(GOAL OF THE EXERCISE)
Repeat everything in the listing below. Keep each line exact.

(EXERCISE MATERIAL)
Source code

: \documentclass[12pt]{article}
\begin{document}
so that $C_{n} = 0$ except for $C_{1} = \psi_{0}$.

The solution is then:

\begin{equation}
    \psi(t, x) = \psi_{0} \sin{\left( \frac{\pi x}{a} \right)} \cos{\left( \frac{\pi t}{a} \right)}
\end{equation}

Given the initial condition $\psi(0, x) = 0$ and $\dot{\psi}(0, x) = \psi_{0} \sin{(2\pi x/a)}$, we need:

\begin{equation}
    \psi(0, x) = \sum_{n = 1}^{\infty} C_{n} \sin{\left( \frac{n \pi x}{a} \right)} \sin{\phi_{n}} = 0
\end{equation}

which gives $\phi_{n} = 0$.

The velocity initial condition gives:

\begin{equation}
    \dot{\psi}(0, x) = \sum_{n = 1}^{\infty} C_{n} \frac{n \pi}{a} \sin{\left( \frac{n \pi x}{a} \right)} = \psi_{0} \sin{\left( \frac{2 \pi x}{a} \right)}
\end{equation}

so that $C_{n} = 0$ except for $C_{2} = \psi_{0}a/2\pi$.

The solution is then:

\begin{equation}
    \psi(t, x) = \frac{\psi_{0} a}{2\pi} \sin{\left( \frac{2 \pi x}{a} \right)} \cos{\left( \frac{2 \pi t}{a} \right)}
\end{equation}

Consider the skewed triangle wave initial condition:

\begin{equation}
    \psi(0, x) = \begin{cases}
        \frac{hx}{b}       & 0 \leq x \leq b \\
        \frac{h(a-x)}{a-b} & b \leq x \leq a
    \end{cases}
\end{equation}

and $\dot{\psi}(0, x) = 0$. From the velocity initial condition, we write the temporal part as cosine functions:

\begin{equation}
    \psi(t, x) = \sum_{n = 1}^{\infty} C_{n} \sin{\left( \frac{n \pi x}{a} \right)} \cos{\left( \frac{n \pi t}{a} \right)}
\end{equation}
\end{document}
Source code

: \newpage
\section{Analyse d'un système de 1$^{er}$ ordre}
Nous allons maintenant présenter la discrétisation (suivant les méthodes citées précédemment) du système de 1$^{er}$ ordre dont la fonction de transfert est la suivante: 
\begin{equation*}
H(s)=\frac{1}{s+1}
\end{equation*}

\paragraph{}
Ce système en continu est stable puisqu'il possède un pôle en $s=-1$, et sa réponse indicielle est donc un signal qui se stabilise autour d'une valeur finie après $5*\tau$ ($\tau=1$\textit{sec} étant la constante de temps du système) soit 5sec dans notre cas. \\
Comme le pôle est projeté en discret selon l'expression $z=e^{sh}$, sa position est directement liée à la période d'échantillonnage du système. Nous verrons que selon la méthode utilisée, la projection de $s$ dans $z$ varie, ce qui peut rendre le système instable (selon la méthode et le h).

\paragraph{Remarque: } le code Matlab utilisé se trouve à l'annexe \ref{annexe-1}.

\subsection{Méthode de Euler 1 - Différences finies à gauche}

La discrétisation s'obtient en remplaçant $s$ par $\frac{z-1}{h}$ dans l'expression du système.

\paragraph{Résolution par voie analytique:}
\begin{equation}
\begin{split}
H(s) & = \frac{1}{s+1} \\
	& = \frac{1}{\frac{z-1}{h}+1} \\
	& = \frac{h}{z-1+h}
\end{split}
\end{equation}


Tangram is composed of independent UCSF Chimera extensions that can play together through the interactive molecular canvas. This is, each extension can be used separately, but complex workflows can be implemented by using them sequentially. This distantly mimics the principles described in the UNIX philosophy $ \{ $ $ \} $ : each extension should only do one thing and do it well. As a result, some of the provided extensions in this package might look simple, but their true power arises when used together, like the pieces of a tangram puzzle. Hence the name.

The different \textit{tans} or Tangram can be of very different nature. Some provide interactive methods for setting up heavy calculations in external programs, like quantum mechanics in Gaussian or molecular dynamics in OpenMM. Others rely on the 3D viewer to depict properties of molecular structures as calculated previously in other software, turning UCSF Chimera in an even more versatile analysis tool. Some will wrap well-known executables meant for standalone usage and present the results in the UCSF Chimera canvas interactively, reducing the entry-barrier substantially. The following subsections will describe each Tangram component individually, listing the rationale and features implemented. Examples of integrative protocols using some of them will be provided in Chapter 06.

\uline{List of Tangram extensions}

(SOLUTION TO THIS EXERCISE)
Source code

: \documentclass[12pt]{article}
\begin{document}
so that $C_{n} = 0$ except for $C_{1} = \psi_{0}$.

The solution is then:

\begin{equation}
    \psi(t, x) = \psi_{0} \sin{\left( \frac{\pi x}{a} \right)} \cos{\left( \frac{\pi t}{a} \right)}
\end{equation}

Given the initial condition $\psi(0, x) = 0$ and $\dot{\psi}(0, x) = \psi_{0} \sin{(2\pi x/a)}$, we need:

\begin{equation}
    \psi(0, x) = \sum_{n = 1}^{\infty} C_{n} \sin{\left( \frac{n \pi x}{a} \right)} \sin{\phi_{n}} = 0
\end{equation}

which gives $\phi_{n} = 0$.

The velocity initial condition gives:

\begin{equation}
    \dot{\psi}(0, x) = \sum_{n = 1}^{\infty} C_{n} \frac{n \pi}{a} \sin{\left( \frac{n \pi x}{a} \right)} = \psi_{0} \sin{\left( \frac{2 \pi x}{a} \right)}
\end{equation}

so that $C_{n} = 0$ except for $C_{2} = \psi_{0}a/2\pi$.

The solution is then:

\begin{equation}
    \psi(t, x) = \frac{\psi_{0} a}{2\pi} \sin{\left( \frac{2 \pi x}{a} \right)} \cos{\left( \frac{2 \pi t}{a} \right)}
\end{equation}

Consider the skewed triangle wave initial condition:

\begin{equation}
    \psi(0, x) = \begin{cases}
        \frac{hx}{b}       & 0 \leq x \leq b \\
        \frac{h(a-x)}{a-b} & b \leq x \leq a
    \end{cases}
\end{equation}

and $\dot{\psi}(0, x) = 0$. From the velocity initial condition, we write the temporal part as cosine functions:

\begin{equation}
    \psi(t, x) = \sum_{n = 1}^{\infty} C_{n} \sin{\left( \frac{n \pi x}{a} \right)} \cos{\left( \frac{n \pi t}{a} \right)}
\end{equation}
\end{document}
Source code

: \newpage
\section{Analyse d'un système de 1$^{er}$ ordre}
Nous allons maintenant présenter la discrétisation (suivant les méthodes citées précédemment) du système de 1$^{er}$ ordre dont la fonction de transfert est la suivante: 
\begin{equation*}
H(s)=\frac{1}{s+1}
\end{equation*}

\paragraph{}
Ce système en continu est stable puisqu'il possède un pôle en $s=-1$, et sa réponse indicielle est donc un signal qui se stabilise autour d'une valeur finie après $5*\tau$ ($\tau=1$\textit{sec} étant la constante de temps du système) soit 5sec dans notre cas. \\
Comme le pôle est projeté en discret selon l'expression $z=e^{sh}$, sa position est directement liée à la période d'échantillonnage du système. Nous verrons que selon la méthode utilisée, la projection de $s$ dans $z$ varie, ce qui peut rendre le système instable (selon la méthode et le h).

\paragraph{Remarque: } le code Matlab utilisé se trouve à l'annexe \ref{annexe-1}.

\subsection{Méthode de Euler 1 - Différences finies à gauche}

La discrétisation s'obtient en remplaçant $s$ par $\frac{z-1}{h}$ dans l'expression du système.

\paragraph{Résolution par voie analytique:}
\begin{equation}
\begin{split}
H(s) & = \frac{1}{s+1} \\
	& = \frac{1}{\frac{z-1}{h}+1} \\
	& = \frac{h}{z-1+h}
\end{split}
\end{equation}


Tangram is composed of independent UCSF Chimera extensions that can play together through the interactive molecular canvas. This is, each extension can be used separately, but complex workflows can be implemented by using them sequentially. This distantly mimics the principles described in the UNIX philosophy $ \{ $ $ \} $ : each extension should only do one thing and do it well. As a result, some of the provided extensions in this package might look simple, but their true power arises when used together, like the pieces of a tangram puzzle. Hence the name.

The different \textit{tans} or Tangram can be of very different nature. Some provide interactive methods for setting up heavy calculations in external programs, like quantum mechanics in Gaussian or molecular dynamics in OpenMM. Others rely on the 3D viewer to depict properties of molecular structures as calculated previously in other software, turning UCSF Chimera in an even more versatile analysis tool. Some will wrap well-known executables meant for standalone usage and present the results in the UCSF Chimera canvas interactively, reducing the entry-barrier substantially. The following subsections will describe each Tangram component individually, listing the rationale and features implemented. Examples of integrative protocols using some of them will be provided in Chapter 06.

\uline{List of Tangram extensions}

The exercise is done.